### Aim of the task
When you reach the line containing "戴尔 XPS 15 是一款令人难以置信的强大的", stop after it; until then, copy each line of the listing exactly, starting with the first.

### Data records

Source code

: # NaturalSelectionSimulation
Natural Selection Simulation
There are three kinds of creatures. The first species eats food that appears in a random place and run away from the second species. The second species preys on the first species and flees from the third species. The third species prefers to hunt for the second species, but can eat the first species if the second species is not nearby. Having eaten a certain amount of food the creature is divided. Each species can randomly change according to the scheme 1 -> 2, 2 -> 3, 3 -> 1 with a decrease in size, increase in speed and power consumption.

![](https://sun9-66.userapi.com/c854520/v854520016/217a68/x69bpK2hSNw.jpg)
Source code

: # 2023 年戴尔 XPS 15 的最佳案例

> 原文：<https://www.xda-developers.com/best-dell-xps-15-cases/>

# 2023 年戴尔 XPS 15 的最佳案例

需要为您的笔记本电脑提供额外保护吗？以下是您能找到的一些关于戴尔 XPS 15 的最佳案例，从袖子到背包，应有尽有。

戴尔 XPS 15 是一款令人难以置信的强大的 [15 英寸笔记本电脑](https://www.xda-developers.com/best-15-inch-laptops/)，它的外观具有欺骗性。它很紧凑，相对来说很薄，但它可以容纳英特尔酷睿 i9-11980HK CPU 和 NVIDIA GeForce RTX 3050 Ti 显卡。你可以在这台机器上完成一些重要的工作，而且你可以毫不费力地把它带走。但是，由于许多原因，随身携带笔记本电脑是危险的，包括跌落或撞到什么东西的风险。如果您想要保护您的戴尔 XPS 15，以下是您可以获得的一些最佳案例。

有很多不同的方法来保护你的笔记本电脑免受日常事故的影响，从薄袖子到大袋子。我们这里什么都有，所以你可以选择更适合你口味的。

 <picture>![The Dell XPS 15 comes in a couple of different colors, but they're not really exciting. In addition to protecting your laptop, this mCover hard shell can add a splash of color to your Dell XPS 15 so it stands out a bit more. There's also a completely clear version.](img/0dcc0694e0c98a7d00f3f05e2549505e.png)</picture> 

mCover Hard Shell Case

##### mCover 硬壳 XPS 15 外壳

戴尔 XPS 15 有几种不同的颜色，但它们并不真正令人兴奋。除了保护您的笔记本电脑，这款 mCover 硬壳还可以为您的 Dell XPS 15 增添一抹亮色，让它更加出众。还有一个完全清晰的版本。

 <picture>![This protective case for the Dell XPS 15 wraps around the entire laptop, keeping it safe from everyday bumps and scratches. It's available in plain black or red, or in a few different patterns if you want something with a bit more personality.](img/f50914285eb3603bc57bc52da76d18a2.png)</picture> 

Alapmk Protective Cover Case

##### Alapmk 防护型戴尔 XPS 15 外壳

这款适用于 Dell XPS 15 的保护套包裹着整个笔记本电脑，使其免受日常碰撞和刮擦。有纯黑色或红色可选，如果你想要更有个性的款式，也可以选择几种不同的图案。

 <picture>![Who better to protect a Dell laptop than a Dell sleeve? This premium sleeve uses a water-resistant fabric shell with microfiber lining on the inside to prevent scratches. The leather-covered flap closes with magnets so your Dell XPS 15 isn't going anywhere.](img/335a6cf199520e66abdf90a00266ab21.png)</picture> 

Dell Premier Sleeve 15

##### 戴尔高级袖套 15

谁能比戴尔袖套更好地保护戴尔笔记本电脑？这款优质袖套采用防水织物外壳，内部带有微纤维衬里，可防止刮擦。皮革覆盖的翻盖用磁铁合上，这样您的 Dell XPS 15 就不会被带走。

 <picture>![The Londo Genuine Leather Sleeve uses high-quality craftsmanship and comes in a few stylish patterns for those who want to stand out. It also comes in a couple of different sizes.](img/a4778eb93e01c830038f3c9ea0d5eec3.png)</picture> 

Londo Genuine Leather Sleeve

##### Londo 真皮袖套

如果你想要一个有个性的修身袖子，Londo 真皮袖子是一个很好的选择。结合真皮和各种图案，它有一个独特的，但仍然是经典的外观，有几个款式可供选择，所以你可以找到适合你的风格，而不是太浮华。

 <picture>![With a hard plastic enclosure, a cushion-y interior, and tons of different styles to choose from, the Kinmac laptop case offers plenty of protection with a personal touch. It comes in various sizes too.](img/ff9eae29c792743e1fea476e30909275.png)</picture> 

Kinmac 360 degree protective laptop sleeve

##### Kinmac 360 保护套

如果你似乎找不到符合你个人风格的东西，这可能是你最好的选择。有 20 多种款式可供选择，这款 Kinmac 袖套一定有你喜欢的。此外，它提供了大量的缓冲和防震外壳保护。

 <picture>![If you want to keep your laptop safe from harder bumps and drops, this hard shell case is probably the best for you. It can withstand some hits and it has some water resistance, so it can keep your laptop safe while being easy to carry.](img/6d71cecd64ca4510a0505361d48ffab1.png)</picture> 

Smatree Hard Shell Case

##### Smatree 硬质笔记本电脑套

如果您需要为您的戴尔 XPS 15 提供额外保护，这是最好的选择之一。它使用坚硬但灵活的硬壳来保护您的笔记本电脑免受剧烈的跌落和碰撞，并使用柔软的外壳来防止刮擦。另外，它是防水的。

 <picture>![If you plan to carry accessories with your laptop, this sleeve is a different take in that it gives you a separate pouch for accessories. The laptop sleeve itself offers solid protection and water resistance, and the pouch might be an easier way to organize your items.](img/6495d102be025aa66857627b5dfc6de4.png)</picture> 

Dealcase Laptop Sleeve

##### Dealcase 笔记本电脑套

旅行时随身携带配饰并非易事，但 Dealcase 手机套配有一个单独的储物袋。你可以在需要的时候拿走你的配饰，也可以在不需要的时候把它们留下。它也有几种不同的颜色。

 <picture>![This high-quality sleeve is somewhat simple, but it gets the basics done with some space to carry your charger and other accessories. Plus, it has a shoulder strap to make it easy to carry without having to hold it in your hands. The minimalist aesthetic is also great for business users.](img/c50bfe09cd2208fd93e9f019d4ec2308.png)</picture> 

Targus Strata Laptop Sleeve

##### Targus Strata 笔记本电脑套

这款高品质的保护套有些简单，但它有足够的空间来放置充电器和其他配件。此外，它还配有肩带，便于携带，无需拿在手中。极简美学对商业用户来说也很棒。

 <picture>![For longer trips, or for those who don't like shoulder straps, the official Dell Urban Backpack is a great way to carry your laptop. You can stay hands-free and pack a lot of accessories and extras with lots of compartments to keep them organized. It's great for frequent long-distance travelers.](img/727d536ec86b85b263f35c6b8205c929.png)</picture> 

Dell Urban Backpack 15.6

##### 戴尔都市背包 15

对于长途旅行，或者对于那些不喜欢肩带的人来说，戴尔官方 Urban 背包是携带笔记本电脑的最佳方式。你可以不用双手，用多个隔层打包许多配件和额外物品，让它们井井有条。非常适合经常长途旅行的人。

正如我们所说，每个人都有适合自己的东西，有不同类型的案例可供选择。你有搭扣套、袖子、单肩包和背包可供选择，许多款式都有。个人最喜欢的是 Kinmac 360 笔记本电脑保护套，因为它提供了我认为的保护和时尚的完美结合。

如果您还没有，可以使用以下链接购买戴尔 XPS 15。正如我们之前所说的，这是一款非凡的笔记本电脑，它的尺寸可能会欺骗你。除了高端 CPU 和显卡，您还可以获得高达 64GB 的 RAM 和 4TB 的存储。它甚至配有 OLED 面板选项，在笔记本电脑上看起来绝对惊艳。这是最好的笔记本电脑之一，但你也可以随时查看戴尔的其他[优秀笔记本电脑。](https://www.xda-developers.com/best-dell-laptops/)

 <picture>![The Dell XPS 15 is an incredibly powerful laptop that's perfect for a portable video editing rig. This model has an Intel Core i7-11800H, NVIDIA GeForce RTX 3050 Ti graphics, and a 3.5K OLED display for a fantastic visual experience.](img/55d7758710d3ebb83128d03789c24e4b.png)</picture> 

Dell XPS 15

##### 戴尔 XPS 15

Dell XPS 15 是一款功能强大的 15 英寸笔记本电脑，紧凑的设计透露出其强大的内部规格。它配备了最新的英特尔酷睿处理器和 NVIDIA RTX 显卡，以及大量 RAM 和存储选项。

### Response below
Source code

: # NaturalSelectionSimulation
Natural Selection Simulation
There are three kinds of creatures. The first species eats food that appears in a random place and run away from the second species. The second species preys on the first species and flees from the third species. The third species prefers to hunt for the second species, but can eat the first species if the second species is not nearby. Having eaten a certain amount of food the creature is divided. Each species can randomly change according to the scheme 1 -> 2, 2 -> 3, 3 -> 1 with a decrease in size, increase in speed and power consumption.

![](https://sun9-66.userapi.com/c854520/v854520016/217a68/x69bpK2hSNw.jpg)
Source code

: # 2023 年戴尔 XPS 15 的最佳案例

> 原文：<https://www.xda-developers.com/best-dell-xps-15-cases/>

# 2023 年戴尔 XPS 15 的最佳案例

需要为您的笔记本电脑提供额外保护吗？以下是您能找到的一些关于戴尔 XPS 15 的最佳案例，从袖子到背包，应有尽有。

戴尔 XPS 15 是一款令人难以置信的强大的 [15 英寸笔记本电脑](https://www.xda-developers.com/best-15-inch-laptops/)，它的外观具有欺骗性。它很紧凑，相对来说很薄，但它可以容纳英特尔酷睿 i9-11980HK CPU 和 NVIDIA GeForce RTX 3050 Ti 显卡。你可以在这台机器上完成一些重要的工作，而且你可以毫不费力地把它带走。但是，由于许多原因，随身携带笔记本电脑是危险的，包括跌落或撞到什么东西的风险。如果您想要保护您的戴尔 XPS 15，以下是您可以获得的一些最佳案例。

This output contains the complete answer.